Fantom. You talk like an ignoramus who has never read the new philosophy. All this nonsense of future punishment is now done away. It is our benevolence which makes us reject your creed; we can no more believe in a Deity who permits so much evil in the present world, than one who threatens eternal punishment in the next.
Trueman. What! shall mortal man be more merciful than God? Do you pretend to be more compassionate than that gracious Father who sent his own Son into the world to die for sinners?
Fantom. You take all your notions of the Deity from the vulgar views your Bible gives you of him. "To be sure I do," said Trueman. "Can you tell me any way of getting a better notion of him? I do not want any of your farthing-candle philosophy in the broad sunshine of the gospel, Mr. Fantom. My Bible tells me that 'God is love;' not merely loving, but love. Now, do you think a Being, whose very essence is love, would permit any misery among his children here, if it was not to be, some way or other, or some where or other, for their good? You forget, too, that in a world where there is sin, there must be misery. Then, too, I suppose, God permits this very misery, partly to exercise the sufferers, and partly to try the prosperous; for by trouble God corrects some and tries others. Suppose, now, Tom Saunders had not been put in prison, you and I—no, I beg pardon, you saved your guinea; well, then, our club and I could not have shown our kindness in getting him out; nor would poor Saunders himself have had an opportunity of exercising his own patience and submission under want and imprisonment. So you see one reason why God permits misery is, that good men may have an opportunity of lessening it." Mr. Fantom replied, "There is no object which I have more at heart; I have, as I told you, a plan in my head of such universal benevolence as to include the happiness of all mankind." "Mr. Fantom," said Trueman, "I feel that I have a general good will to all my brethren of mankind; and if I had as much money in my purse as love in my heart, I trust I should prove it. All I say is, that, in a station of life where I can not do much, I am more called upon to procure the happiness of a poor neighbor, who has no one else to look to, than to form wild plans for the good of mankind, too extensive to be accomplished, and too chimerical to be put in practice. It is the height of folly for a little ignorant tradesman to distract himself with projecting schemes which require the wisdom of scholars, the experience of statesmen, and the power of kings to accomplish. I can not free whole countries, nor reform the evils of society at large, but I can free an aggrieved wretch in a workhouse; I can relieve the distresses of one of my journeymen; and I can labor to reform myself and my own family."

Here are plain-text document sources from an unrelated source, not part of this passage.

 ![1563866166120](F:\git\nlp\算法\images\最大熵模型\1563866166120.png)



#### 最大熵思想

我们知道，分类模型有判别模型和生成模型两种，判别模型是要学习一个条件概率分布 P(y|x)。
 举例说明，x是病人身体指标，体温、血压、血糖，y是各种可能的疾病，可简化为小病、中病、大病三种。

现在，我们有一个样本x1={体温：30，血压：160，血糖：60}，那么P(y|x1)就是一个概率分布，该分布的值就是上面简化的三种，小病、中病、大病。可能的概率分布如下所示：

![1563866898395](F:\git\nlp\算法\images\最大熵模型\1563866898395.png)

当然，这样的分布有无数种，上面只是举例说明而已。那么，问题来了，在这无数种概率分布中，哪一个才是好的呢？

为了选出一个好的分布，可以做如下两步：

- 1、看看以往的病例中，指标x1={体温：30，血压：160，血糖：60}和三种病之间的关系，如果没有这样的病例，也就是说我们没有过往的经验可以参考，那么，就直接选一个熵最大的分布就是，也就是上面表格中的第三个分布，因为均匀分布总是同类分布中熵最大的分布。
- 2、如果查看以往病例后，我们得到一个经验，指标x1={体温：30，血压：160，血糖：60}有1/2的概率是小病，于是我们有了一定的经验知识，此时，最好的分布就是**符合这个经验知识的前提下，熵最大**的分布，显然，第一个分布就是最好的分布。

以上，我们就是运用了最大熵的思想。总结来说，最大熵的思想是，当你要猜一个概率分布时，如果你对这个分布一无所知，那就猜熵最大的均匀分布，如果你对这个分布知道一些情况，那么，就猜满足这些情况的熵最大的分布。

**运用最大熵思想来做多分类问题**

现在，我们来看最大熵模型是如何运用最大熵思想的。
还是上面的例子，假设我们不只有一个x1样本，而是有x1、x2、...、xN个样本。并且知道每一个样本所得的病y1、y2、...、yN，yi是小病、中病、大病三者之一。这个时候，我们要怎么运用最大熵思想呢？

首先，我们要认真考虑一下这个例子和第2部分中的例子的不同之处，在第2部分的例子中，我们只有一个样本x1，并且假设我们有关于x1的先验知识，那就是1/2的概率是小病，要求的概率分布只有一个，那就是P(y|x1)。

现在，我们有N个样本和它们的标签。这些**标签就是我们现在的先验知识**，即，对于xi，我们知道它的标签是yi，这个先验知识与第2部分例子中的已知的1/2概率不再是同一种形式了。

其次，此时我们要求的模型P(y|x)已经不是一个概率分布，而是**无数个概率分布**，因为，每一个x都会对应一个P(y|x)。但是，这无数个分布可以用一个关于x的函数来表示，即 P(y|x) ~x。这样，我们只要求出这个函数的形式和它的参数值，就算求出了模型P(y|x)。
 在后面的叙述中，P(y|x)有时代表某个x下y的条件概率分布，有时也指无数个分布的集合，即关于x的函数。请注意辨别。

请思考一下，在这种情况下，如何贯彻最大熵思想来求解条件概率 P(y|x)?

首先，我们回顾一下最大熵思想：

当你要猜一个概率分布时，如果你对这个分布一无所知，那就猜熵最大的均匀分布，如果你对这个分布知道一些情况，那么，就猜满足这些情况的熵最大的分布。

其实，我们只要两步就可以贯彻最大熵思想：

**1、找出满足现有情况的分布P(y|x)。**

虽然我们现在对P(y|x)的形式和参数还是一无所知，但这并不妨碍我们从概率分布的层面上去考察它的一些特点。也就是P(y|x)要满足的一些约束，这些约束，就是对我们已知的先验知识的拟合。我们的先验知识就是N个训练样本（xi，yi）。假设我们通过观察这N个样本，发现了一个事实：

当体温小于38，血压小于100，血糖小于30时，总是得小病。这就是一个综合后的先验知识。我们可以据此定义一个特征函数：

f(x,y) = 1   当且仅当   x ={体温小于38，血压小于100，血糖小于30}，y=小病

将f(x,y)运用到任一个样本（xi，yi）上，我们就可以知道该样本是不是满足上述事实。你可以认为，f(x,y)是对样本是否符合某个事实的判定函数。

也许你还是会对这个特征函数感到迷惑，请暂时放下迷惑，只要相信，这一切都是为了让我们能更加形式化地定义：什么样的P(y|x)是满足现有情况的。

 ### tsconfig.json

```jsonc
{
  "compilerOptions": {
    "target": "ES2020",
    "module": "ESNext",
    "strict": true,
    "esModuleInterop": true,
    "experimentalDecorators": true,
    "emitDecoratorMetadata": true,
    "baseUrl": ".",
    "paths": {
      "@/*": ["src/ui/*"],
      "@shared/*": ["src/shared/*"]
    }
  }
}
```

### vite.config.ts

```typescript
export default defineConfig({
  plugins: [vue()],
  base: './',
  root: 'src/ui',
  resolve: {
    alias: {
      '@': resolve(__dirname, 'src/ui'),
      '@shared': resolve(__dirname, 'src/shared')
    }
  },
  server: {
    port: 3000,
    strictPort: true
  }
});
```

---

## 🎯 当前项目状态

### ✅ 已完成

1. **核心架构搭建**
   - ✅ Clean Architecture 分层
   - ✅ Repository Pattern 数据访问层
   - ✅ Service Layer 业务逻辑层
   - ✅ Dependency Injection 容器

Some weeks after this a letter was brought to Mr. Fantom from his late servant, William, who had been turned away for drunkenness, as related above, and who had also robbed his master of some wine and some spoons. Mr. Fantom, glancing his eye over the letter, said, "It is dated from Chelmsford jail; that rascal has got into prison. I am glad of it with all my heart; it is the fittest place for such scoundrels. I hope he will be sent to Botany Bay, if not hanged." "O, ho! my good friend," said Trueman; "then I find that in abolishing all prisons you would just let one stand for the accommodation of those who would happen to rob you. General benevolence, I see, is compatible with particular resentments, though individual kindness is not consistent with universal philanthropy." Mr. Fantom drily observed that he was not fond of jokes, and proceeded to read the letter. It expressed an earnest wish that his late master would condescend to pay him one visit in his dark and doleful abode, as he wished to say a few words to him before the dreadful sentence of the law, which had already been pronounced, should be executed.